-- Opening Marker --

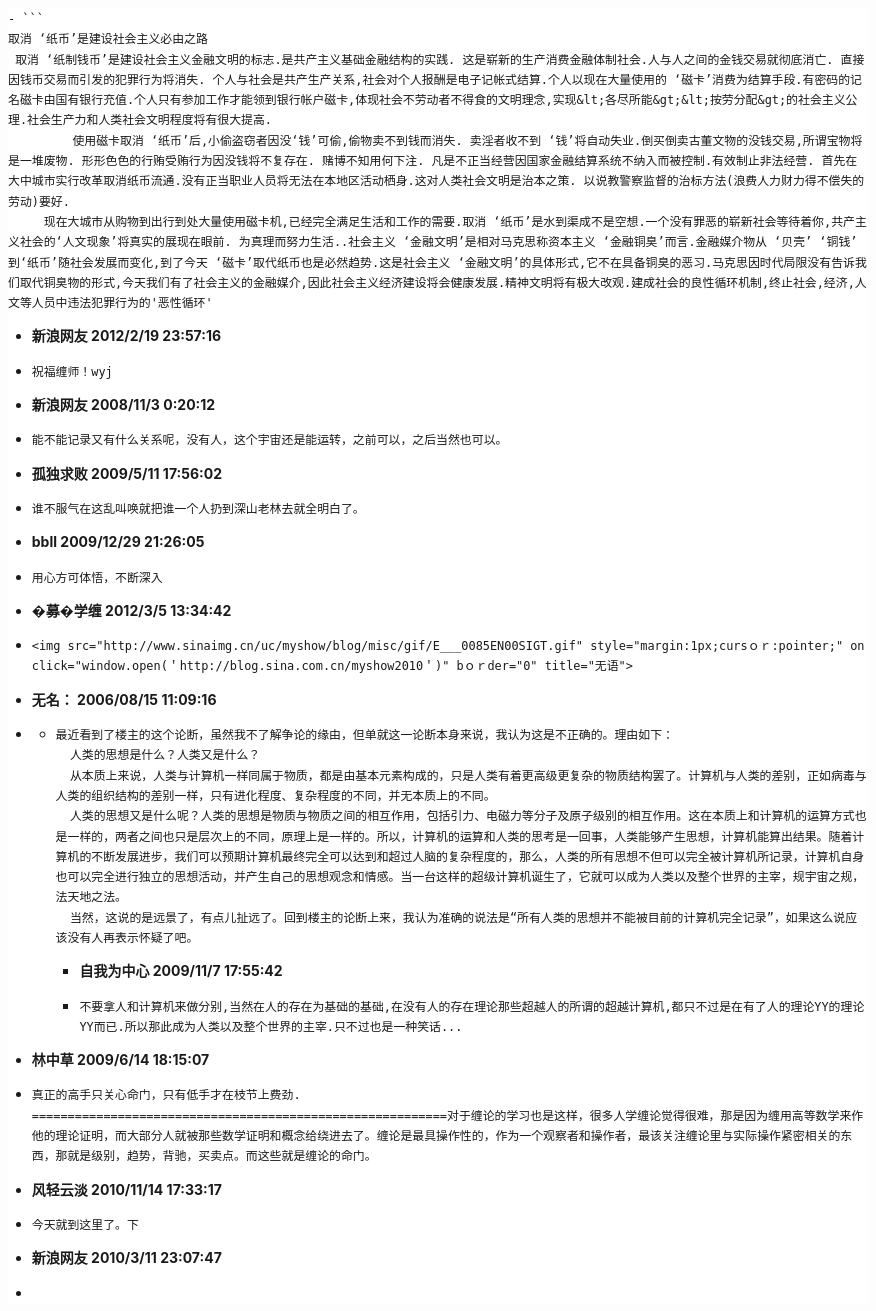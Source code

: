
   ```
- ```
  取消 ‘纸币’是建设社会主义必由之路
   取消 ‘纸制钱币’是建设社会主义金融文明的标志.是共产主义基础金融结构的实践. 这是崭新的生产消费金融体制社会.人与人之间的金钱交易就彻底消亡. 直接因钱币交易而引发的犯罪行为将消失. 个人与社会是共产生产关系,社会对个人报酬是电子记帐式结算.个人以现在大量使用的 ‘磁卡’消费为结算手段.有密码的记名磁卡由国有银行充值.个人只有参加工作才能领到银行帐户磁卡,体现社会不劳动者不得食的文明理念,实现&lt;各尽所能&gt;&lt;按劳分配&gt;的社会主义公理.社会生产力和人类社会文明程度将有很大提高.
           使用磁卡取消 ‘纸币’后,小偷盗窃者因没‘钱’可偷,偷物卖不到钱而消失. 卖淫者收不到 ‘钱’将自动失业.倒买倒卖古董文物的没钱交易,所谓宝物将是一堆废物. 形形色色的行贿受贿行为因没钱将不复存在. 赌博不知用何下注. 凡是不正当经营因国家金融结算系统不纳入而被控制.有效制止非法经营. 首先在大中城市实行改革取消纸币流通.没有正当职业人员将无法在本地区活动栖身.这对人类社会文明是治本之策. 以说教警察监督的治标方法(浪费人力财力得不偿失的劳动)要好.
       现在大城市从购物到出行到处大量使用磁卡机,已经完全满足生活和工作的需要.取消 ‘纸币’是水到渠成不是空想.一个没有罪恶的崭新社会等待着你,共产主义社会的‘人文现象’将真实的展现在眼前. 为真理而努力生活..社会主义 ‘金融文明’是相对马克思称资本主义 ‘金融铜臭’而言.金融媒介物从 ‘贝壳’ ‘铜钱’ 到‘纸币’随社会发展而变化,到了今天 ‘磁卡’取代纸币也是必然趋势.这是社会主义 ‘金融文明’的具体形式,它不在具备铜臭的恶习.马克思因时代局限没有告诉我们取代铜臭物的形式,今天我们有了社会主义的金融媒介,因此社会主义经济建设将会健康发展.精神文明将有极大改观.建成社会的良性循环机制,终止社会,经济,人文等人员中违法犯罪行为的'恶性循环'
  ```
- **新浪网友 2012/2/19 23:57:16**
- ```
  祝福缠师！wyj
  ```
- **新浪网友 2008/11/3 0:20:12**
- ```
  能不能记录又有什么关系呢，没有人，这个宇宙还是能运转，之前可以，之后当然也可以。
  ```
- **孤独求败 2009/5/11 17:56:02**
- ```
  谁不服气在这乱叫唤就把谁一个人扔到深山老林去就全明白了。
  ```
- **bbll 2009/12/29 21:26:05**
- ```
  用心方可体悟，不断深入
  ```
- **�募�学缠 2012/3/5 13:34:42**
- ```
  <img src="http://www.sinaimg.cn/uc/myshow/blog/misc/gif/E___0085EN00SIGT.gif" style="margin:1px;cursｏｒ:pointer;" onclick="window.open(＇http://blog.sina.com.cn/myshow2010＇)" bｏｒder="0" title="无语">
  ```
- **无名： 2006/08/15 11:09:16**
- ```

  ```
   - ```
     最近看到了楼主的这个论断，虽然我不了解争论的缘由，但单就这一论断本身来说，我认为这是不正确的。理由如下：
       人类的思想是什么？人类又是什么？
       从本质上来说，人类与计算机一样同属于物质，都是由基本元素构成的，只是人类有着更高级更复杂的物质结构罢了。计算机与人类的差别，正如病毒与人类的组织结构的差别一样，只有进化程度、复杂程度的不同，并无本质上的不同。
       人类的思想又是什么呢？人类的思想是物质与物质之间的相互作用，包括引力、电磁力等分子及原子级别的相互作用。这在本质上和计算机的运算方式也是一样的，两者之间也只是层次上的不同，原理上是一样的。所以，计算机的运算和人类的思考是一回事，人类能够产生思想，计算机能算出结果。随着计算机的不断发展进步，我们可以预期计算机最终完全可以达到和超过人脑的复杂程度的，那么，人类的所有思想不但可以完全被计算机所记录，计算机自身也可以完全进行独立的思想活动，并产生自己的思想观念和情感。当一台这样的超级计算机诞生了，它就可以成为人类以及整个世界的主宰，规宇宙之规，法天地之法。
       当然，这说的是远景了，有点儿扯远了。回到楼主的论断上来，我认为准确的说法是“所有人类的思想并不能被目前的计算机完全记录”，如果这么说应该没有人再表示怀疑了吧。 
     ```
      - **自我为中心 2009/11/7 17:55:42**
      - ```
        不要拿人和计算机来做分别,当然在人的存在为基础的基础,在没有人的存在理论那些超越人的所谓的超越计算机,都只不过是在有了人的理论YY的理论YY而已.所以那此成为人类以及整个世界的主宰.只不过也是一种笑话...
        ```
- **林中草 2009/6/14 18:15:07**
- ```
  真正的高手只关心命门，只有低手才在枝节上费劲.
  ==========================================================对于缠论的学习也是这样，很多人学缠论觉得很难，那是因为缠用高等数学来作他的理论证明，而大部分人就被那些数学证明和概念给绕进去了。缠论是最具操作性的，作为一个观察者和操作者，最该关注缠论里与实际操作紧密相关的东西，那就是级别，趋势，背驰，买卖点。而这些就是缠论的命门。
  ```
- **风轻云淡 2010/11/14 17:33:17**
- ```
  今天就到这里了。下
  ```
- **新浪网友 2010/3/11 23:07:47**
- ```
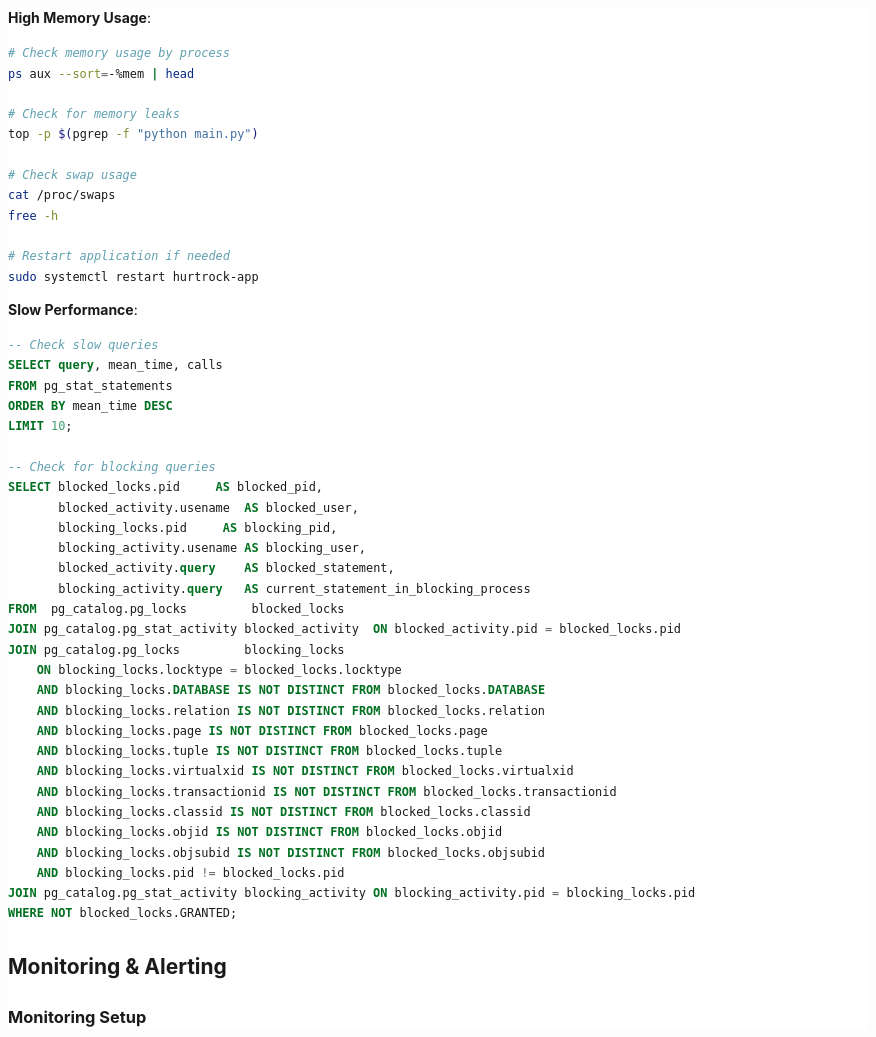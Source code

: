 **High Memory Usage**:
```bash
# Check memory usage by process
ps aux --sort=-%mem | head

# Check for memory leaks
top -p $(pgrep -f "python main.py")

# Check swap usage
cat /proc/swaps
free -h

# Restart application if needed
sudo systemctl restart hurtrock-app
```

**Slow Performance**:
```sql
-- Check slow queries
SELECT query, mean_time, calls 
FROM pg_stat_statements 
ORDER BY mean_time DESC 
LIMIT 10;

-- Check for blocking queries
SELECT blocked_locks.pid     AS blocked_pid,
       blocked_activity.usename  AS blocked_user,
       blocking_locks.pid     AS blocking_pid,
       blocking_activity.usename AS blocking_user,
       blocked_activity.query    AS blocked_statement,
       blocking_activity.query   AS current_statement_in_blocking_process
FROM  pg_catalog.pg_locks         blocked_locks
JOIN pg_catalog.pg_stat_activity blocked_activity  ON blocked_activity.pid = blocked_locks.pid
JOIN pg_catalog.pg_locks         blocking_locks 
    ON blocking_locks.locktype = blocked_locks.locktype
    AND blocking_locks.DATABASE IS NOT DISTINCT FROM blocked_locks.DATABASE
    AND blocking_locks.relation IS NOT DISTINCT FROM blocked_locks.relation
    AND blocking_locks.page IS NOT DISTINCT FROM blocked_locks.page
    AND blocking_locks.tuple IS NOT DISTINCT FROM blocked_locks.tuple
    AND blocking_locks.virtualxid IS NOT DISTINCT FROM blocked_locks.virtualxid
    AND blocking_locks.transactionid IS NOT DISTINCT FROM blocked_locks.transactionid
    AND blocking_locks.classid IS NOT DISTINCT FROM blocked_locks.classid
    AND blocking_locks.objid IS NOT DISTINCT FROM blocked_locks.objid
    AND blocking_locks.objsubid IS NOT DISTINCT FROM blocked_locks.objsubid
    AND blocking_locks.pid != blocked_locks.pid
JOIN pg_catalog.pg_stat_activity blocking_activity ON blocking_activity.pid = blocking_locks.pid
WHERE NOT blocked_locks.GRANTED;
```

## Monitoring & Alerting

### Monitoring Setup
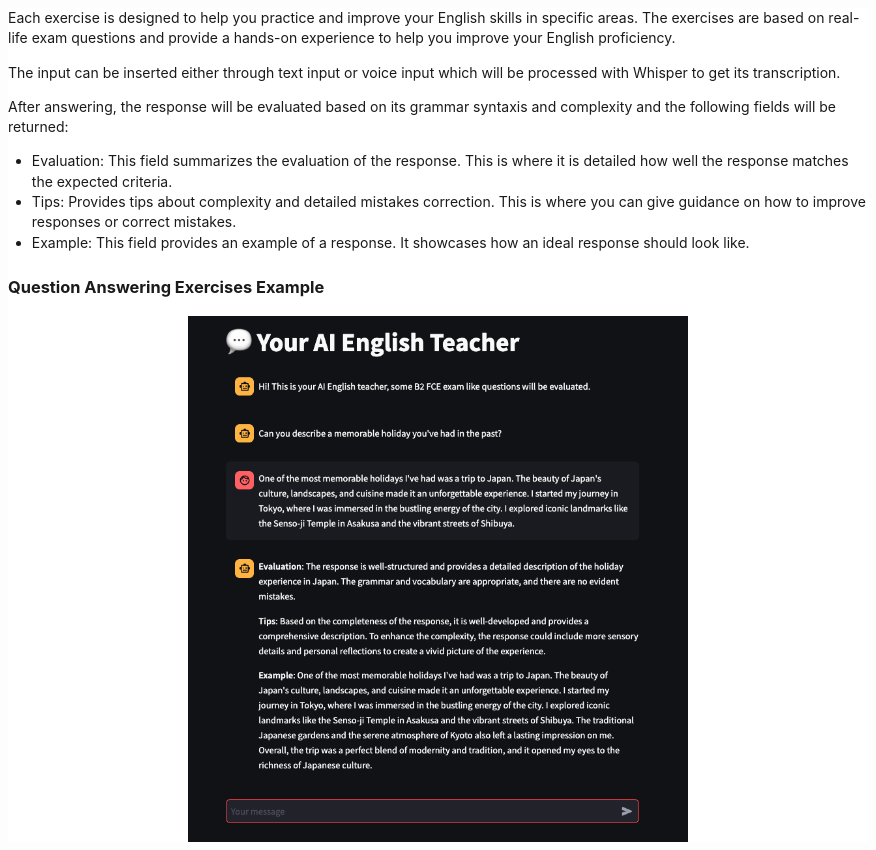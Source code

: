 Each exercise is designed to help you practice and improve your English skills in specific areas. The exercises are based on real-life exam questions and provide a hands-on experience to help you improve your English proficiency.

The input can be inserted either through text input or voice input which will be processed with Whisper to get its transcription.

After answering, the response will be evaluated based on its grammar syntaxis and complexity and the following fields will be returned:
- Evaluation: This field summarizes the evaluation of the response. This is where it is detailed how well the response matches the expected criteria.
- Tips: Provides tips about complexity and detailed mistakes correction. This is where you can give guidance on how to improve responses or correct mistakes.
- Example: This field provides an example of a response. It showcases how an ideal response should look like.

### Question Answering Exercises Example
<img src="./docs/screenshots/app_screenshot_qa_init.png" alt="QA Exercise" width="500" style="display: block; margin: 0 auto"/>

-- Closing Marker --

* [What you need to do]: Working from the material above, restate word for word the lines between the line with "当然，这说的是远景了，有点儿" and the line with "真正的高手只关心命门，只有低手才在枝节上费劲.", both included, and only those.

* [Exercise answer]:
       当然，这说的是远景了，有点儿扯远了。回到楼主的论断上来，我认为准确的说法是“所有人类的思想并不能被目前的计算机完全记录”，如果这么说应该没有人再表示怀疑了吧。 
     ```
      - **自我为中心 2009/11/7 17:55:42**
      - ```
        不要拿人和计算机来做分别,当然在人的存在为基础的基础,在没有人的存在理论那些超越人的所谓的超越计算机,都只不过是在有了人的理论YY的理论YY而已.所以那此成为人类以及整个世界的主宰.只不过也是一种笑话...
        ```
- **林中草 2009/6/14 18:15:07**
- ```
  真正的高手只关心命门，只有低手才在枝节上费劲.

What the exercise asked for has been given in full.